In 2019, Williams led all Cincinnati defenders with 112 tackles, recorded one sack, an interception, and three passes defensed. He started all 16 games and was in on 93.6 percent of the defensive plays. He also recorded a pair of tackles on 143 special teams snaps.
But then came 2020, and Vonn Bell was added to the secondary. The Bengals’ signed the former Ohio State and New Orleans Saints standout to a three-year, $18 million contract that basically relegated Williams to a back-up role.

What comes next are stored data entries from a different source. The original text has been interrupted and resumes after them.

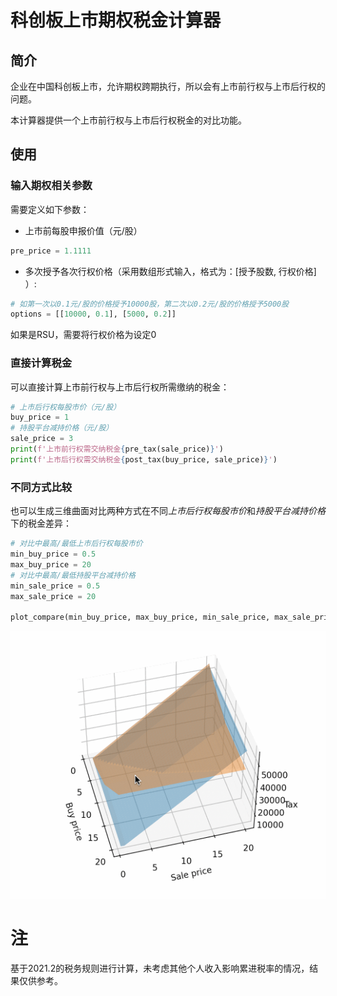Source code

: # 科创板上市期权税金计算器
## 简介
企业在中国科创板上市，允许期权跨期执行，所以会有上市前行权与上市后行权的问题。

本计算器提供一个上市前行权与上市后行权税金的对比功能。

## 使用
### 输入期权相关参数
需要定义如下参数：
- 上市前每股申报价值（元/股）
```py
pre_price = 1.1111
```
- 多次授予各次行权价格（采用数组形式输入，格式为：[授予股数, 行权价格] ）:
```py
# 如第一次以0.1元/股的价格授予10000股，第二次以0.2元/股的价格授予5000股
options = [[10000, 0.1], [5000, 0.2]]
```
如果是RSU，需要将行权价格为设定0

### 直接计算税金
可以直接计算上市前行权与上市后行权所需缴纳的税金：
```py
# 上市后行权每股市价（元/股）
buy_price = 1
# 持股平台减持价格（元/股）
sale_price = 3
print(f'上市前行权需交纳税金{pre_tax(sale_price)}')
print(f'上市后行权需交纳税金{post_tax(buy_price, sale_price)}')
```

### 不同方式比较
也可以生成三维曲面对比两种方式在不同*上市后行权每股市价*和*持股平台减持价格*下的税金差异：
```py
# 对比中最高/最低上市后行权每股市价
min_buy_price = 0.5
max_buy_price = 20
# 对比中最高/最低持股平台减持价格
min_sale_price = 0.5
max_sale_price = 20

plot_compare(min_buy_price, max_buy_price, min_sale_price, max_sale_price)
```
![cap](tax_cap.gif)

# 注

基于2021.2的税务规则进行计算，未考虑其他个人收入影响累进税率的情况，结果仅供参考。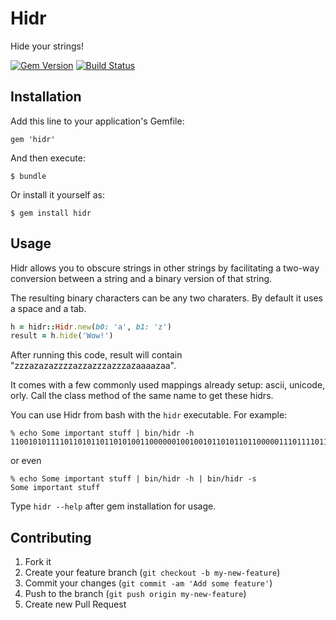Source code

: # Hidr

Hide your strings!

[![Gem Version](https://badge.fury.io/rb/hidr.png)](http://badge.fury.io/rb/hidr)
[![Build Status](https://travis-ci.org/atongen/hidr.png)](https://travis-ci.org/atongen/hidr)

## Installation

Add this line to your application's Gemfile:

    gem 'hidr'

And then execute:

    $ bundle

Or install it yourself as:

    $ gem install hidr

## Usage

Hidr allows you to obscure strings in other strings by facilitating a two-way conversion
between a string and a binary version of that string.

The resulting binary characters can be any two charaters. By default it uses a space and a tab.

```ruby
h = hidr::Hidr.new(b0: 'a', b1: 'z')
result = h.hide('Wow!')
```

After running this code, result will contain "zzzazazazzzzazzazzzazzzazaaaazaa".

It comes with a few commonly used mappings already setup: ascii, unicode, orly.
Call the class method of the same name to get these hidrs.

You can use Hidr from bash with the `hidr` executable. For example:

```
% echo Some important stuff | bin/hidr -h
110010101111011010110110101001100000010010010110101101100000111011110110010011100010111010000110011101100010111000000100110011100010111010101110011001100110011001010000
```

or even

```
% echo Some important stuff | bin/hidr -h | bin/hidr -s
Some important stuff
```

Type `hidr --help` after gem installation for usage.

## Contributing

1. Fork it
2. Create your feature branch (`git checkout -b my-new-feature`)
3. Commit your changes (`git commit -am 'Add some feature'`)
4. Push to the branch (`git push origin my-new-feature`)
5. Create new Pull Request
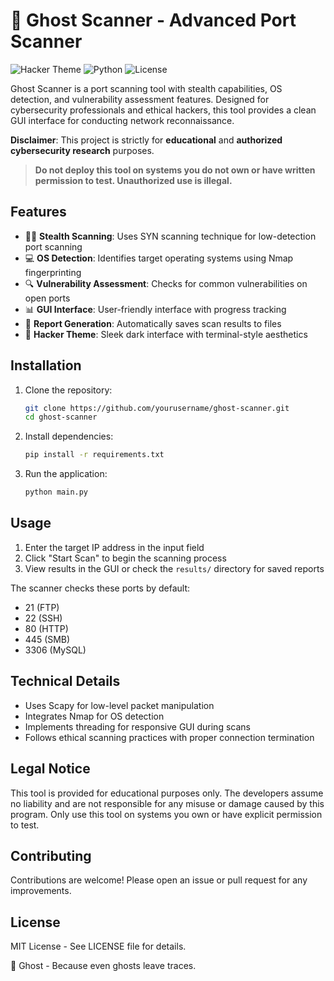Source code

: # 👻 Ghost Scanner - Advanced Port Scanner

![Hacker Theme](https://img.shields.io/badge/Theme-Hacker-green) ![Python](https://img.shields.io/badge/Python-3.8%2B-blue) ![License](https://img.shields.io/badge/License-MIT-green)

Ghost Scanner is a port scanning tool with stealth capabilities, OS detection, and vulnerability assessment features. Designed for cybersecurity professionals and ethical hackers, this tool provides a clean GUI interface for conducting network reconnaissance.

**Disclaimer**: This project is strictly for **educational** and **authorized cybersecurity research** purposes.  
> **Do not deploy this tool on systems you do not own or have written permission to test. Unauthorized use is illegal.**

## Features

- 🕵️‍♂️ **Stealth Scanning**: Uses SYN scanning technique for low-detection port scanning
- 💻 **OS Detection**: Identifies target operating systems using Nmap fingerprinting
- 🔍 **Vulnerability Assessment**: Checks for common vulnerabilities on open ports
- 📊 **GUI Interface**: User-friendly interface with progress tracking
- 📂 **Report Generation**: Automatically saves scan results to files
- 🎨 **Hacker Theme**: Sleek dark interface with terminal-style aesthetics

## Installation

1. Clone the repository:
   ```bash
   git clone https://github.com/yourusername/ghost-scanner.git
   cd ghost-scanner
   ```

2. Install dependencies:
   ```bash
   pip install -r requirements.txt
   ```

3. Run the application:
   ```bash
   python main.py
   ```

## Usage

1. Enter the target IP address in the input field
2. Click "Start Scan" to begin the scanning process
3. View results in the GUI or check the `results/` directory for saved reports

The scanner checks these ports by default:
- 21 (FTP)
- 22 (SSH)
- 80 (HTTP)
- 445 (SMB)
- 3306 (MySQL)

## Technical Details

- Uses Scapy for low-level packet manipulation
- Integrates Nmap for OS detection
- Implements threading for responsive GUI during scans
- Follows ethical scanning practices with proper connection termination

## Legal Notice

This tool is provided for educational purposes only. The developers assume no liability and are not responsible for any misuse or damage caused by this program. Only use this tool on systems you own or have explicit permission to test.

## Contributing

Contributions are welcome! Please open an issue or pull request for any improvements.

## License

MIT License - See LICENSE file for details.

👻 Ghost - Because even ghosts leave traces.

Williams, Cincinnati’s third-round selection in the 2013 NFL Draft, accepted the demotion with his usual stoicism, and attacked his new responsibilities with the kind of single-minded dedication that saw him elected a team captain.
“Great teammate,” said Williams’ secondary coach, Robert Livingston. “Great team guy and a good leader. Everything you want. He’s probably made me a better coach and done more for me than I’ve done for him, so I’m forever grateful. He asks good questions. Always prepared.”
Williams recorded seven tackles on special teams in 2021 and was featured on a pair of fake punts. In Week 10 against the Pittsburgh Steelers, Williams took a direct snap on fourth-and-13 from the Bengals’ own 34-yard line and turned it into a 39-yard gain.
A couple weeks later, Williams did the same thing and ended up with a 7-yard gain and a first down against the New York Giants.
But the recognition that Williams is probably the proudest of came after Week 7 when he earned the NFLPA’s Community MVP Award after delivering $100,000 worth of Chromebooks to high school students and their families in his old neighborhood, Blakely, Georgia.
Williams raised $20,000 toward the purchase of 250 devices, and donated the remaining $80,000 out of his own pocket.
The next stop for Williams remains to be seen, but what kind of effort he will give wherever he ends up is not. Whether it is on the field, on the sidelines, or in the community, Williams will give his all.